## About this task
Exactly the lines below from the one with "following one policy" up to and including the one with "### Importance Sampling for Off-Policy TD" make up the answer, with nothing else added.

## Raw data
**********

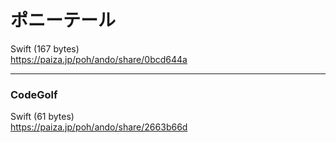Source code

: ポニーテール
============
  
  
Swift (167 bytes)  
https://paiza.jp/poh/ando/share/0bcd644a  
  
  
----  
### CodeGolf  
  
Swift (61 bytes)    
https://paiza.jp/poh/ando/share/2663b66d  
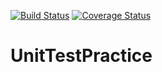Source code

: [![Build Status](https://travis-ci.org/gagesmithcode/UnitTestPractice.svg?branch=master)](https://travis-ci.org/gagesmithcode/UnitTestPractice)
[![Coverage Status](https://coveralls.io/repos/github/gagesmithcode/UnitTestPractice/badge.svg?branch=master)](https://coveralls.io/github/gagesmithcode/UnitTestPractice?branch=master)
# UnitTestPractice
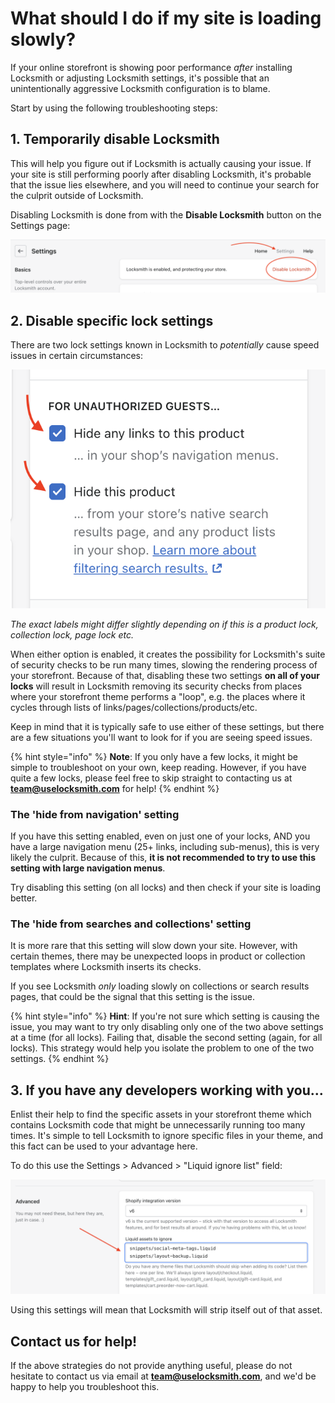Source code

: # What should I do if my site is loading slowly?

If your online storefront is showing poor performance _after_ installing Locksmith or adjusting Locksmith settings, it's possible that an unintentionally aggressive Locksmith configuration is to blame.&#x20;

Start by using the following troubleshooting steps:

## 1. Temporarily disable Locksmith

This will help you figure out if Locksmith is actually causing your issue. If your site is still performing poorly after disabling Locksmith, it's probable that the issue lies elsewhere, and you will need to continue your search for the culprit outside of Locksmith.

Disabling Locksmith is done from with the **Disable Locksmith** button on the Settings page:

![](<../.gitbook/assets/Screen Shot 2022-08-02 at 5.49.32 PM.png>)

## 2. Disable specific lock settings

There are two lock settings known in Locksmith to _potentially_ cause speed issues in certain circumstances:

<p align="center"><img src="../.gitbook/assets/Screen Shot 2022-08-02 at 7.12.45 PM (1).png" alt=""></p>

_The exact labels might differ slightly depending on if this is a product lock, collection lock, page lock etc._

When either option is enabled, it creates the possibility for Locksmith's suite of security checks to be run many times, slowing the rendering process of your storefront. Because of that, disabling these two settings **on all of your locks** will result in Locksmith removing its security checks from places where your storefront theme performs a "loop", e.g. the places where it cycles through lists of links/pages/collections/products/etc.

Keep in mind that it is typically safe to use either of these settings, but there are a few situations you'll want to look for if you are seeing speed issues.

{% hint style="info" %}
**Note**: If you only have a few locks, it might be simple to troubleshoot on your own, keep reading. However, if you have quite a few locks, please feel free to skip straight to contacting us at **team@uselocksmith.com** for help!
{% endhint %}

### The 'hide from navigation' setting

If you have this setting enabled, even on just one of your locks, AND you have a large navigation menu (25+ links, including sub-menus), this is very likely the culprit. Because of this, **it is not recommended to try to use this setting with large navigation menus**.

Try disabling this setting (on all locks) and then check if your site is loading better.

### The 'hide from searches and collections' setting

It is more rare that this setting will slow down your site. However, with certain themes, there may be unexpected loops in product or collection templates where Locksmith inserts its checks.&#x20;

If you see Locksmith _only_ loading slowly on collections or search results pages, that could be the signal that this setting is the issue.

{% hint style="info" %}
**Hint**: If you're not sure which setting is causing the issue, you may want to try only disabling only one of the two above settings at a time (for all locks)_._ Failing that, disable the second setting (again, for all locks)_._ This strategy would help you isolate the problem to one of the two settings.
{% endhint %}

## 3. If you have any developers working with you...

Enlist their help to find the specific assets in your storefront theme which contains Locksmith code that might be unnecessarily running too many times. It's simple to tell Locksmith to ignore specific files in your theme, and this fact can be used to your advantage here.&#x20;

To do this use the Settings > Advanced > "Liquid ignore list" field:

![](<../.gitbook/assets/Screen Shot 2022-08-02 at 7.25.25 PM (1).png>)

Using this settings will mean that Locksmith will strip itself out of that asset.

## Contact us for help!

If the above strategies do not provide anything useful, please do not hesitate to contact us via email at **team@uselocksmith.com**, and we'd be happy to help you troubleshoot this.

**********

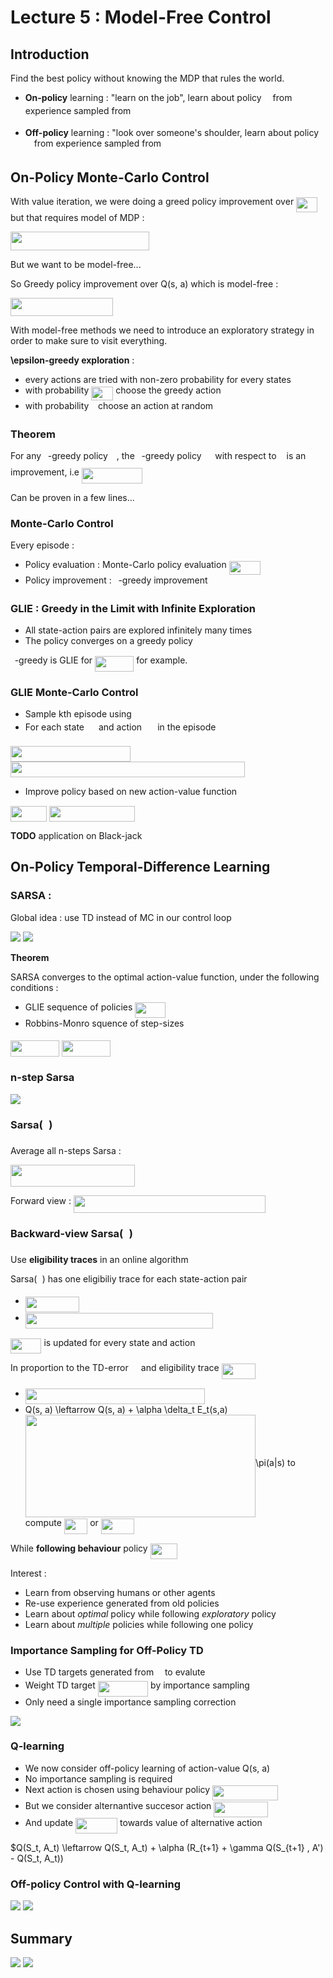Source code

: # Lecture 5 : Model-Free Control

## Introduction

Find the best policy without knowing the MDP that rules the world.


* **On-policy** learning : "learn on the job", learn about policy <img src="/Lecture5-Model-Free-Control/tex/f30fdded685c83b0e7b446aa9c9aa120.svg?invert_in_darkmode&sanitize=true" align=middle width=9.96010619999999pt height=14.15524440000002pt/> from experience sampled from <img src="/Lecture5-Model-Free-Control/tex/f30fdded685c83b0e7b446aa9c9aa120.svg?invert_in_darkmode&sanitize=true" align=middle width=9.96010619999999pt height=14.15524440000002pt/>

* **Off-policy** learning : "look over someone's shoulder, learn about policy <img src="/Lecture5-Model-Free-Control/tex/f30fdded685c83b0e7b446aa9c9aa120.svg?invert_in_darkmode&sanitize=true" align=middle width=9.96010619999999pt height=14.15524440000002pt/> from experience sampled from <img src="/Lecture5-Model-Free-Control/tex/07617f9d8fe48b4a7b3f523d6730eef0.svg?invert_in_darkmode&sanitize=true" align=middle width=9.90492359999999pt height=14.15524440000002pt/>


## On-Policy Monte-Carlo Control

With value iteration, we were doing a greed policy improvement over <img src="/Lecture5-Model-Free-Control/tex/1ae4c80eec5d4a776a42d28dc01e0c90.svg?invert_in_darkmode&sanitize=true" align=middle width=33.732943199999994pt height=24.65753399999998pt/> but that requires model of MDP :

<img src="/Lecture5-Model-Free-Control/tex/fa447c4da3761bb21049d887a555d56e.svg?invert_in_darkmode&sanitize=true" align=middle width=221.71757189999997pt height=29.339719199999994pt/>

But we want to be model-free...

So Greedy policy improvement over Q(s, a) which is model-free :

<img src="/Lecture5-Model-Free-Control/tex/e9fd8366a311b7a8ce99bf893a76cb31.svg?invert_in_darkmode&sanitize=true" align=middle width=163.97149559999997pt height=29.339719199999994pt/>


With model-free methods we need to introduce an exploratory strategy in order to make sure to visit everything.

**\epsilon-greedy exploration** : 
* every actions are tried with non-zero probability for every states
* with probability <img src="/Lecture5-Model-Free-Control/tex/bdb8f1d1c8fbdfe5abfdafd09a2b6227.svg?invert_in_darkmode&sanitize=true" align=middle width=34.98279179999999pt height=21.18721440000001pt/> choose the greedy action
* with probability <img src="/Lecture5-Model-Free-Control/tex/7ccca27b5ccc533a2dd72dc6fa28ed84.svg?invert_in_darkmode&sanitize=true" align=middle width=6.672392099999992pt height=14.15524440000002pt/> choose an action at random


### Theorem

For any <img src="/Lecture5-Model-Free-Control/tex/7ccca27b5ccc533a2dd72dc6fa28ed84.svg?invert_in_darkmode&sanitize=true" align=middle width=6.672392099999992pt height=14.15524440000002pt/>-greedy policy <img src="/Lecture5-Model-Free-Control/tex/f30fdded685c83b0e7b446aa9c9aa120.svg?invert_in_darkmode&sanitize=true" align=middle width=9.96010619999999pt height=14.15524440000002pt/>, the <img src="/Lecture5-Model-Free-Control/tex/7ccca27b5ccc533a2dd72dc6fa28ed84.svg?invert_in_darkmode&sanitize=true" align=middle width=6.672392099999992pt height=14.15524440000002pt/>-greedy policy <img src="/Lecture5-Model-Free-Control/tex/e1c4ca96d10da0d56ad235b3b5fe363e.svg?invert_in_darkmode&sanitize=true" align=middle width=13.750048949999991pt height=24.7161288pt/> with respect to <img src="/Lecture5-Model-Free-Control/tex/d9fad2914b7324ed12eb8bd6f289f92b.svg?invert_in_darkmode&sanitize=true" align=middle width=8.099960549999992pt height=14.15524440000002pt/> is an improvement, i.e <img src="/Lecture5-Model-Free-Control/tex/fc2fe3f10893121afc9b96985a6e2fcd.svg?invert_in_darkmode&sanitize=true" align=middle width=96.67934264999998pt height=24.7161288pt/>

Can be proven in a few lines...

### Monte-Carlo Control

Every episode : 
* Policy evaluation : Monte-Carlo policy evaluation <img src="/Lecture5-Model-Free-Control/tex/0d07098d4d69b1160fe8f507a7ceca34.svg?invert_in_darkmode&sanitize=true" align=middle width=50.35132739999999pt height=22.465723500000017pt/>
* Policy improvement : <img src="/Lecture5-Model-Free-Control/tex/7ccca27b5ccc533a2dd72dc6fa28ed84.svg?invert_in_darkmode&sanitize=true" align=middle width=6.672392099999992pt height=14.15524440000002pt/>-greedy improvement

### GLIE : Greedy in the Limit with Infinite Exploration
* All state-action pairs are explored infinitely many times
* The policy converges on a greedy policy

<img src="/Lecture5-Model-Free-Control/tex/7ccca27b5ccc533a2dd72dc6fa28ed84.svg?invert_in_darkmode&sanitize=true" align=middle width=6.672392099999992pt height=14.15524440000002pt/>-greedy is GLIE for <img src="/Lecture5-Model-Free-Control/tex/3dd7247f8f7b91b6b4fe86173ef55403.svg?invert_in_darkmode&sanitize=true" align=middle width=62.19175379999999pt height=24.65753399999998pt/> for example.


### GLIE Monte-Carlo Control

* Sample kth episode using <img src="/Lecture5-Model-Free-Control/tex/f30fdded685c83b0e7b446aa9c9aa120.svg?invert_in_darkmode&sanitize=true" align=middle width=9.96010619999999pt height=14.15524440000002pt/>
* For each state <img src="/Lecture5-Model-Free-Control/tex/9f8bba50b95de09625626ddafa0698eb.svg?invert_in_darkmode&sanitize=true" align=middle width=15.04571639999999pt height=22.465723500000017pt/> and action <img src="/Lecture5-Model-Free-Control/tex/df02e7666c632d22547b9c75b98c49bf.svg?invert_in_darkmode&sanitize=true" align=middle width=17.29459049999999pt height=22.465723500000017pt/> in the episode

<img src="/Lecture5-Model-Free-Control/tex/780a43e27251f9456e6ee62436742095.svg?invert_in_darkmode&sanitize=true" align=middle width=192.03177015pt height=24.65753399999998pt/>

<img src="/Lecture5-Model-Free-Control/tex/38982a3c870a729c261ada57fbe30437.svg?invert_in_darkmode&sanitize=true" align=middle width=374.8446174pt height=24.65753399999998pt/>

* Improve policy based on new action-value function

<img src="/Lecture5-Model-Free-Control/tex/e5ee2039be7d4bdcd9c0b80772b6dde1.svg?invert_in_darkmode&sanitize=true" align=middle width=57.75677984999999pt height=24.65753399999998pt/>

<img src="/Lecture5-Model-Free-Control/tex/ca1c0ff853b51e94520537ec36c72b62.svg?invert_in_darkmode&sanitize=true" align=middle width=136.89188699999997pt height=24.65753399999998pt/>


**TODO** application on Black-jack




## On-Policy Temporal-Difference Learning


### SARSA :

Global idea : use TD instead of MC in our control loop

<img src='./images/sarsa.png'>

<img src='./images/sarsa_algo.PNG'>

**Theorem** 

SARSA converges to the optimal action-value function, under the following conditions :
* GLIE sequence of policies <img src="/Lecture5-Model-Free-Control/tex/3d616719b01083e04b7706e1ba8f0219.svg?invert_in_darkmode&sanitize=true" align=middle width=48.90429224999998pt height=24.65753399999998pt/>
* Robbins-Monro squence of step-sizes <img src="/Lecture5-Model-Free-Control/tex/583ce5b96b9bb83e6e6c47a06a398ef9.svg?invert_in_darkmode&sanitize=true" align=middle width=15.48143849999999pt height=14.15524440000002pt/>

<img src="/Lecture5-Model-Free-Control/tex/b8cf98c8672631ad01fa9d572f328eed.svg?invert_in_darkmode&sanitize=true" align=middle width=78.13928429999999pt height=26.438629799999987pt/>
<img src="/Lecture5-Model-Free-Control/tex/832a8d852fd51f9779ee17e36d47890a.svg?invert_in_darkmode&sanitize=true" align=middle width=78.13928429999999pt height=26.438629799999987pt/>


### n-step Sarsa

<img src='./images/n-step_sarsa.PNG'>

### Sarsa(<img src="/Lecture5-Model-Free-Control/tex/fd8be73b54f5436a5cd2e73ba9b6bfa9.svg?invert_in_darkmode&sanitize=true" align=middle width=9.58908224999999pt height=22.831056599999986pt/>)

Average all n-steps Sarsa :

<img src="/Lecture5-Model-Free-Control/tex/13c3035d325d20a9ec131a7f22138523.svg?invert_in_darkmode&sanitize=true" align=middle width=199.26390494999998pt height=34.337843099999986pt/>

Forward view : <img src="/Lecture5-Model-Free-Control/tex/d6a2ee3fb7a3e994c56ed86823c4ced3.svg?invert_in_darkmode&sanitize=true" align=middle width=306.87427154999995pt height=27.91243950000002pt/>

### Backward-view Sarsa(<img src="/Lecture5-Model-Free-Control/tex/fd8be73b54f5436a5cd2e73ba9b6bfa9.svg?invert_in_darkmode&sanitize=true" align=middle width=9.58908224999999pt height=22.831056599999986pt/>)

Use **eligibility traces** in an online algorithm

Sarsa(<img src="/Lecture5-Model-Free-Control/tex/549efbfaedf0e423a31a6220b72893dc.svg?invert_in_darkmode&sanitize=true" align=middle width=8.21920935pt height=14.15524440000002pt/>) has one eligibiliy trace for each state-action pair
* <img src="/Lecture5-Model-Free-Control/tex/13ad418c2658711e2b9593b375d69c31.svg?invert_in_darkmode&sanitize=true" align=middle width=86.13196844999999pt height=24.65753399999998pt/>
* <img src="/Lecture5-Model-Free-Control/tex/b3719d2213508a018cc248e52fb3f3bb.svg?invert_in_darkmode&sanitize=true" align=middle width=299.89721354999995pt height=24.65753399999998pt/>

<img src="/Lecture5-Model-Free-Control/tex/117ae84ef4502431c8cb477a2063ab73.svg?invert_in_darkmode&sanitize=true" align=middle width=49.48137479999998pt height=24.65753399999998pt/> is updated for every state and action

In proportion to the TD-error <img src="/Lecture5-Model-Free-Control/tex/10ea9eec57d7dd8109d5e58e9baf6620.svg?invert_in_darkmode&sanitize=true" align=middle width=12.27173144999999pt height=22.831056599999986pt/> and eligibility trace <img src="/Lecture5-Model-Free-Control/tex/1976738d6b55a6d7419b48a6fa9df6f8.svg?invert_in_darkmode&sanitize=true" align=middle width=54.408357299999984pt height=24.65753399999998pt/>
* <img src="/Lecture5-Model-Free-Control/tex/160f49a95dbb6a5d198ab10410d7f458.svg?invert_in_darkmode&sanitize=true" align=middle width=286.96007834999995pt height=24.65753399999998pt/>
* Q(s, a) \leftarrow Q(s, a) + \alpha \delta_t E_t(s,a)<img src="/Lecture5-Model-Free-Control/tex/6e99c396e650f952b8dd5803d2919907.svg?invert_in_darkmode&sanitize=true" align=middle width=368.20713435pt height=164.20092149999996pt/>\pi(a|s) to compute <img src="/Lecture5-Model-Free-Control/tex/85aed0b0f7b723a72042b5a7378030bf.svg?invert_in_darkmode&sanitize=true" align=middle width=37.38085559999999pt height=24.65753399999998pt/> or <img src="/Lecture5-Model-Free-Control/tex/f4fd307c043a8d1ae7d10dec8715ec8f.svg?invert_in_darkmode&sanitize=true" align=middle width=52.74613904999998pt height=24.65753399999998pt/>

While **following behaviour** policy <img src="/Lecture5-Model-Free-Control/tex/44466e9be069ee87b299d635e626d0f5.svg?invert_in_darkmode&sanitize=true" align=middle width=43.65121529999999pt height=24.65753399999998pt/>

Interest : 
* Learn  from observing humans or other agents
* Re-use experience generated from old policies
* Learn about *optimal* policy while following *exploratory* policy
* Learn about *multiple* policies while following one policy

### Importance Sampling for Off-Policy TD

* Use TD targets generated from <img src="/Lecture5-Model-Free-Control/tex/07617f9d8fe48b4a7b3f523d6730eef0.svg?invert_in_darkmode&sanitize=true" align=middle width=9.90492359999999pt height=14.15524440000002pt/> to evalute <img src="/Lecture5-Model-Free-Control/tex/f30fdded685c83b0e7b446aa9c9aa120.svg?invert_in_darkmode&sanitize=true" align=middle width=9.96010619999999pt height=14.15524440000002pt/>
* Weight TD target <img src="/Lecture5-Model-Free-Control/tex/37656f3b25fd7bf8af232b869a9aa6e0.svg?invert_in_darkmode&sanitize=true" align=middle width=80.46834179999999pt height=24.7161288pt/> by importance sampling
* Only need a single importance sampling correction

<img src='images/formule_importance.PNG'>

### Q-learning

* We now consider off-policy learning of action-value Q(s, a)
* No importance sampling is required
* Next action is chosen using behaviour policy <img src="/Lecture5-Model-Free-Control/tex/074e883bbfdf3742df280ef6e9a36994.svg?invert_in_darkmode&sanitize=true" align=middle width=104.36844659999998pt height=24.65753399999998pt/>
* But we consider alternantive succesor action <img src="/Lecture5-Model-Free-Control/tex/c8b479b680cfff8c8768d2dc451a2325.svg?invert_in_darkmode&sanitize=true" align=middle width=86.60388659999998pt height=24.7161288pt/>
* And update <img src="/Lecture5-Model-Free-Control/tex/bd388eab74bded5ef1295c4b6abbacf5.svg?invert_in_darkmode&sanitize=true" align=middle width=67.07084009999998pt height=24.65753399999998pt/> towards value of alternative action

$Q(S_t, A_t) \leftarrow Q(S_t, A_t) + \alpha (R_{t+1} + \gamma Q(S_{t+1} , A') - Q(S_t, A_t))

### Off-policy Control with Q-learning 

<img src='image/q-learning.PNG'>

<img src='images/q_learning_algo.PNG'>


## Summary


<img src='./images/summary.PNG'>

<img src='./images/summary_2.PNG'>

**********

## Result of the exercise
* Learn about *multiple* policies while following one policy

### Importance Sampling for Off-Policy TD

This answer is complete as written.